1曲目の『タイムマシーン』は、移り変わる都市をモチーフとして、一歩一歩前に進む前向きな気持ちを表現した曲です。この曲ではキーボードの演奏とヒューマノイドDJによる光の演出の同期に挑戦。キーを叩いた瞬間にブロックが飛び散ったり、形作られたビルが溶けていくような光の演出が流れて、この曲の持ち味の疾走感を引き立たせました。
2曲目は、2021年6月リリースの新曲『なんだっけ』。SNSが当たり前になった日常の中で、ふと感じるような孤独やさみしさを素直な言葉でつづった曲です。この曲では大塚愛さんが着用した時計型デバイス(モーションセンサー)の動きに連動して、光が波紋のように散りばめられたり、照明の加減が変わったりする演出が盛り込まれました。
3曲目は誰もが知っているヒット作『さくらんぼ』。今回はイベントのテイストにあわせて、テクノ調のアレンジで演奏されました。この曲ではTwitterの書き込み(ツイート)を演出に取り入れるという、イベントならではの演出に挑みました。
イベントのハッシュタグ「#MSDD2021」でつぶやかれたツイートをもとに、イベント関連のツイートを散りばめるような表現が見られたほか、言語解析によって形作られたワードクラウド(文章のなかで出現頻度が高い文字を大きく映し出す方法)を映し出す表現も。

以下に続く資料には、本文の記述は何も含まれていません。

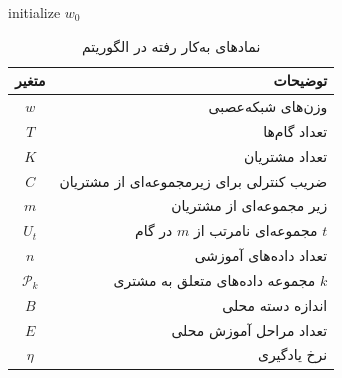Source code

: \begin{LTR}
\begin{algorithm}[t]
	\begin{RTL}
		\caption{%
میانگین‌گیری فدرال
			\cite{mcmahan2017communication}
		}
		\label{algo_FedAvg}
	\end{RTL}
	
	\begin{latin}
		initialize $w_0$\;
	\end{latin}
\end{algorithm}
\end{LTR}


\begin{table}[h]
	\centering
	\caption{نمادهای به‌کار رفته در الگوریتم
	}
	\label{tabel_FedAvgNotations}
	\begin{tabular}{cr}
		\hline
		متغیر & توضیحات \\
		\hline
		$w$ & وزن‌های شبکه‌عصبی \\
		$T$ & تعداد گام‌ها \\
		$K$ & تعداد مشتریان \\
		$C$ & ضریب کنترلی برای زیرمجموعه‌ای از مشتریان \\
		$m$ & زیر مجموعه‌ای از مشتریان \\
		$U_t$ & مجموعه‌ای نامرتب از $m$ در گام $t$ \\
		$n$ & تعداد داده‌های آموزشی \\
		$\mathcal{P}_k$ & مجموعه داده‌های متعلق به مشتری $k$ \\
		$B$ & اندازه دسته محلی \\
		$E$ & تعداد مراحل آموزش محلی \\
		$\eta$ & نرخ یادگیری \\
		\hline
	\end{tabular}
\end{table}


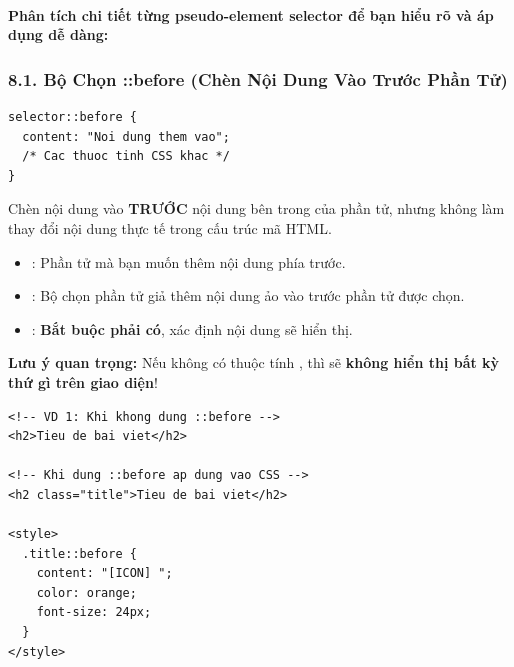 \paragraph{Phân tích chi tiết từng pseudo-element selector để bạn hiểu rõ và áp dụng dễ dàng:}

\subsubsection{8.1. Bộ Chọn ::before (Chèn Nội Dung Vào Trước Phần Tử)}

\begin{codeWindow}
\begin{lstlisting}[language=CSS3]
selector::before {
  content: "Noi dung them vao";
  /* Cac thuoc tinh CSS khac */
}
\end{lstlisting}
\end{codeWindow}

\begin{conceptBox}
Chèn nội dung vào \textbf{TRƯỚC} nội dung bên trong của phần tử, nhưng không làm thay đổi nội dung thực tế trong cấu trúc mã HTML.
\begin{itemize}[leftmargin=1.5em, itemsep=3pt, parsep=0pt]
    \item {}: Phần tử mà bạn muốn thêm nội dung phía trước.
    \item {}: Bộ chọn phần tử giả thêm nội dung ảo vào trước phần tử được chọn.
    \item {}: \textbf{Bắt buộc phải có}, xác định nội dung sẽ hiển thị.
\end{itemize}
\par\vspace{4pt}
\textbf{Lưu ý quan trọng:} Nếu không có thuộc tính , thì  sẽ \textbf{không hiển thị bất kỳ thứ gì trên giao diện}!
\end{conceptBox}

\begin{codeWindow}
\begin{lstlisting}[language=HTML5]
<!-- VD 1: Khi khong dung ::before -->
<h2>Tieu de bai viet</h2>

<!-- Khi dung ::before ap dung vao CSS -->
<h2 class="title">Tieu de bai viet</h2>

<style>
  .title::before {
    content: "[ICON] ";
    color: orange;
    font-size: 24px;
  }
</style>
\end{lstlisting}
\end{codeWindow}

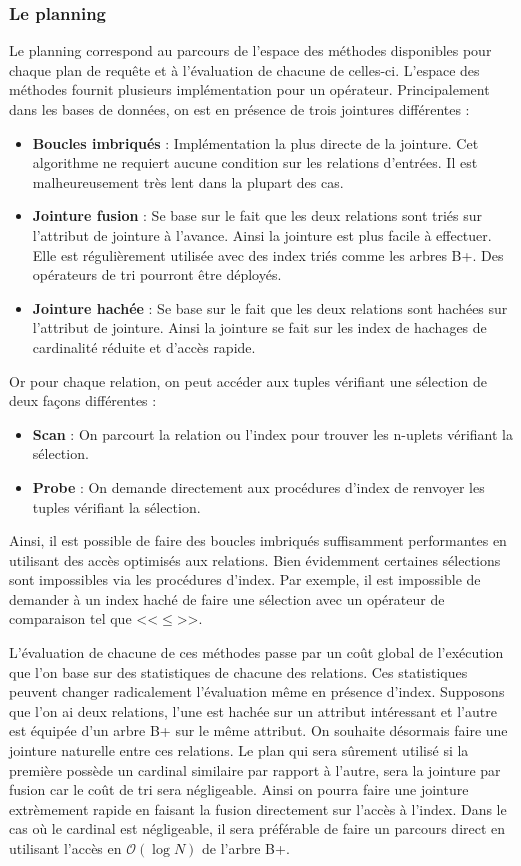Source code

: \subsubsection{Le planning}
Le planning correspond au parcours de l'espace des méthodes disponibles pour chaque plan de requête et à l'évaluation de chacune de celles-ci. L'espace des méthodes fournit plusieurs implémentation pour un opérateur. Principalement dans les bases de données, on est en présence de trois jointures différentes : 
\begin{itemize}
    \item \textbf{Boucles imbriqués} : Implémentation la plus directe de la jointure. Cet algorithme ne requiert aucune condition sur les relations d'entrées. Il est malheureusement très lent dans la plupart des cas.
    \item \textbf{Jointure fusion} : Se base sur le fait que les deux relations sont triés sur l'attribut de jointure à l'avance. Ainsi la jointure est plus facile à effectuer. Elle est régulièrement utilisée avec des index triés comme les arbres B+. Des opérateurs de tri pourront être déployés. 
    \item \textbf{Jointure hachée} : Se base sur le fait que les deux relations sont hachées sur l'attribut de jointure. Ainsi la jointure se fait sur les index de hachages de cardinalité réduite et d'accès rapide. 
\end{itemize}

Or pour chaque relation, on peut accéder aux tuples vérifiant une sélection de deux façons différentes : 
\begin{itemize}
 \item \textbf{Scan} : On parcourt la relation ou l'index pour trouver les n-uplets vérifiant la sélection.
 \item \textbf{Probe} : On demande directement aux procédures d'index de renvoyer les tuples vérifiant la sélection. 
\end{itemize}

Ainsi, il est possible de faire des boucles imbriqués suffisamment performantes en utilisant des accès optimisés aux relations. Bien évidemment certaines sélections sont impossibles via les procédures d'index. Par exemple, il est impossible de demander à un index haché de faire une sélection avec un opérateur de comparaison tel que <<$\leq$>>.

L'évaluation de chacune de ces méthodes passe par un coût global de l'exécution que l'on base sur des statistiques de chacune des relations. Ces statistiques peuvent changer radicalement l'évaluation même en présence d'index. Supposons que l'on ai deux relations, l'une est hachée sur un attribut intéressant et l'autre est équipée d'un arbre B+ sur le même attribut. On souhaite désormais faire une jointure naturelle entre ces relations. Le plan qui sera sûrement utilisé si la première possède un cardinal similaire par rapport à l'autre, sera la jointure par fusion car le coût de tri sera négligeable. Ainsi on pourra faire une jointure extrèmement rapide en faisant la fusion directement sur l'accès à l'index. Dans le cas où le cardinal est négligeable, il sera préférable de faire un parcours direct en utilisant l'accès en $\mathcal O(\log N)$ de l'arbre B+. 

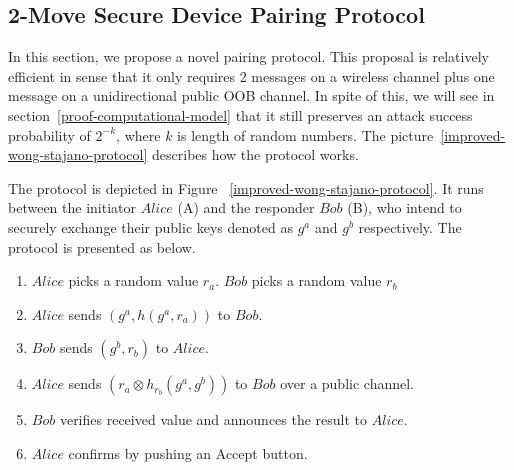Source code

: \begin{enumerate}
\begin{enumerate}
\section{2-Move Secure Device Pairing Protocol}\label{chap42move}

In this section, we propose a novel pairing protocol. This proposal is relatively efficient in sense that it only requires 2 messages on a wireless channel plus one message on a unidirectional public OOB channel. In spite of this, we will see in section~\ref{proof-computational-model} that it still preserves an attack success probability of $2^{-k}$, where $k$ is length of random numbers. The picture~\ref{improved-wong-stajano-protocol} describes how the protocol works. 

The protocol is depicted in Figure ~\ref{improved-wong-stajano-protocol}. It runs between the initiator $Alice$ (A) and the responder $Bob$ (B), who intend to securely exchange their public keys denoted as $g^a$ and $g^b$ respectively. The protocol is presented as below.

\begin{enumerate}
\item $Alice$ picks a random value $r_a$. $Bob$ picks a random value $r_b$
\item $Alice$ sends $(g^a,h(g^a,r_a))$ to $Bob$.
\item $Bob$ sends $(g^b,r_b)$ to $Alice$.
\item $Alice$ sends $(r_a \otimes h_{r_b}(g^a,g^b) )$ to $Bob$ over a public channel. 
\item $Bob$ verifies received value and announces the result to $Alice$. 
\item $Alice$ confirms by pushing an Accept button. 
\end{enumerate}

\begin{figure}[b]
\begin{center}
\end{center}
\end{figure}
\end{enumerate}
\end{enumerate}
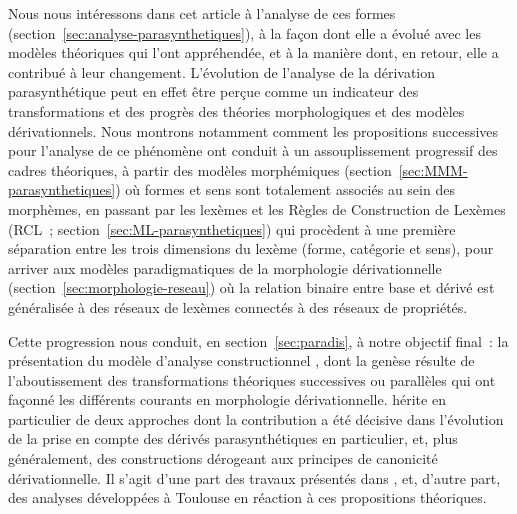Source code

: \documentclass[output=paper]{langsci/langscibook}
\begin{document}
Nous nous intéressons dans cet article à l'analyse de ces formes (section~\ref{sec:analyse-parasynthetiques}),  à la façon dont elle a évolué avec les modèles théoriques qui l'ont appréhendée, et à la manière dont, en retour, elle a contribué à leur changement.
L'évolution de l'analyse de la dérivation parasynthétique peut en effet être perçue comme un indicateur des transformations et des progrès des théories morphologiques et des modèles dérivationnels.  Nous  montrons notamment comment les propositions successives pour l'analyse de ce phénomène  ont conduit à un assouplissement progressif des cadres théoriques,  à partir des modèles morphémiques (section~\ref{sec:MMM-parasynthetiques}) où formes et sens sont totalement associés au sein des morphèmes, en passant par les lexèmes et les Règles de Construction de Lexèmes (RCL~; section~\ref{sec:ML-parasynthetiques}) qui procèdent à une première séparation entre les trois dimensions  du lexème  (forme, catégorie et sens), pour arriver aux modèles paradigmatiques de la morphologie dérivationnelle (section~\ref{sec:morphologie-reseau}) où la relation binaire entre base et dérivé est généralisée à des réseaux de lexèmes  connectés à des réseaux de propriétés.

Cette progression nous conduit, en section~\ref{sec:paradis}, à notre objectif final~: la présentation du modèle d'analyse constructionnel \paradis{}, dont la genèse résulte de l'aboutissement des transformations théoriques successives ou parallèles qui ont façonné les différents courants en morphologie dérivationnelle. \paradis{} hérite en particulier de deux approches dont la contribution a été décisive dans l'évolution de la prise en compte des dérivés parasynthétiques en particulier, et, plus généralement, des constructions dérogeant aux principes de canonicité dérivationnelle. Il s'agit d'une part des travaux présentés dans \cite{Fradin03}, et, d'autre part, des analyses développées à Toulouse en réaction à ces propositions théoriques.
\end{document}
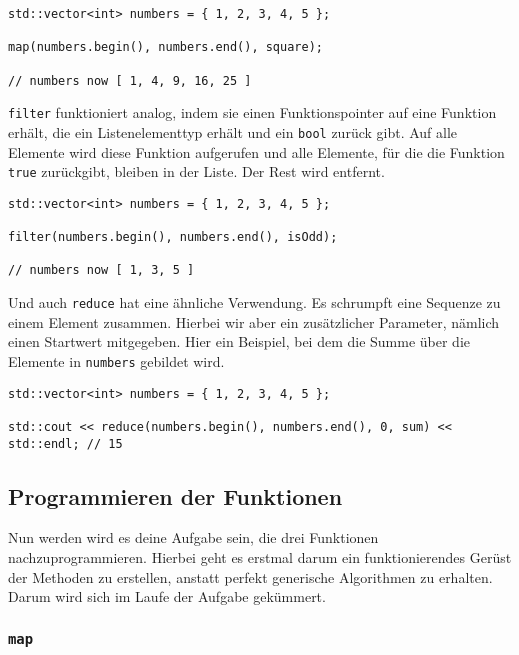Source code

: \begin{lstlisting}
std::vector<int> numbers = { 1, 2, 3, 4, 5 };

map(numbers.begin(), numbers.end(), square);

// numbers now [ 1, 4, 9, 16, 25 ]
\end{lstlisting}

\lstinline{filter} funktioniert analog, indem sie einen Funktionspointer auf eine Funktion erhält, die ein Listenelementtyp erhält und ein \lstinline{bool} zurück gibt.
Auf alle Elemente wird diese Funktion aufgerufen und alle Elemente, für die die Funktion \lstinline{true} zurückgibt, bleiben in der Liste. Der Rest wird entfernt. \\

\begin{lstlisting}
std::vector<int> numbers = { 1, 2, 3, 4, 5 };

filter(numbers.begin(), numbers.end(), isOdd);

// numbers now [ 1, 3, 5 ]

\end{lstlisting}

Und auch \lstinline{reduce} hat eine ähnliche Verwendung.
Es schrumpft eine Sequenze zu einem Element zusammen.
Hierbei wir aber ein zusätzlicher Parameter, nämlich einen Startwert mitgegeben.
Hier ein Beispiel, bei dem die Summe über die Elemente in \lstinline{numbers} gebildet wird.

\begin{lstlisting}
std::vector<int> numbers = { 1, 2, 3, 4, 5 };

std::cout << reduce(numbers.begin(), numbers.end(), 0, sum) << std::endl; // 15

    \end{lstlisting}

\subsection{Programmieren der Funktionen}

Nun werden wird es deine Aufgabe sein, die drei Funktionen nachzuprogrammieren.
Hierbei geht es erstmal darum ein funktionierendes Gerüst der Methoden zu erstellen, anstatt perfekt generische Algorithmen zu erhalten.
Darum wird sich im Laufe der Aufgabe gekümmert.

\subsubsection{\lstinline{map}}

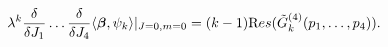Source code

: \begin{equation}
\lambda^{k}\frac{\delta}{\delta J_{1}}\dots\frac{\delta}{\delta J_{4}}\langle\boldsymbol\beta, \psi_{k}\rangle|_{J=0,m=0}=(k-1){\text Res}({\tilde G}_{k}^{(4)}(p_1, \dots, p_{4})).%
\label{z.5}
\end{equation}

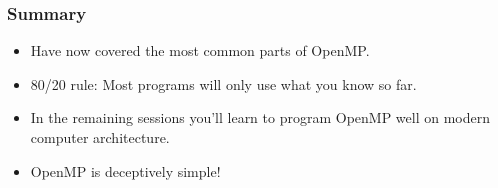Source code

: \documentclass{beamer}
\begin{document}
\begin{frame}
\frametitle{Summary}
\begin{itemize}
  \item Have now covered the most common parts of OpenMP.
  \item 80/20 rule: Most programs will only use what you know so far.
  \item In the remaining sessions you'll learn to program OpenMP well on modern computer architecture.
  \item OpenMP is deceptively simple!
\end{itemize}
\end{frame}

\end{document}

このワードクラウドは「Azure」や「リモートワーク」のようなそれらしい特徴語が並んでいますが、よく見ると「申込」といった言葉も。イベントの告知ツイートの「申込はこちら」が拾われていたとしたら、ちょっとお茶目ですね。
また、この曲のパフォーマンス中には、大塚愛さんの表情を読み取って、その後の演出を変える試みが何度かありました。大塚さんの表情をAIが解析した結果を、スクリーンにそのまま映し出す様子は未来感がありカッコいい演出となっていました。
顔認識のしめくくりは、大塚さんの表情に応じて、光で描かれた絵文字がたくさん飛び出す、ライブ配信アプリを具現化したかのような演出に挑戦。真剣に歌っていた顔を認識したからか、怒り気味の顔文字がブワッと飛び出していました。
MicrosoftのクラウドAzureが支えるライブ演出
ヒューマノイドDJの影の立役者は、マイクロソフトのクラウドサービス、Azureです。ライブ演出で使われたカメラ、ツイート、モーションセンサー、キーボードの情報はすべて、Azureを通して演出に反映されています。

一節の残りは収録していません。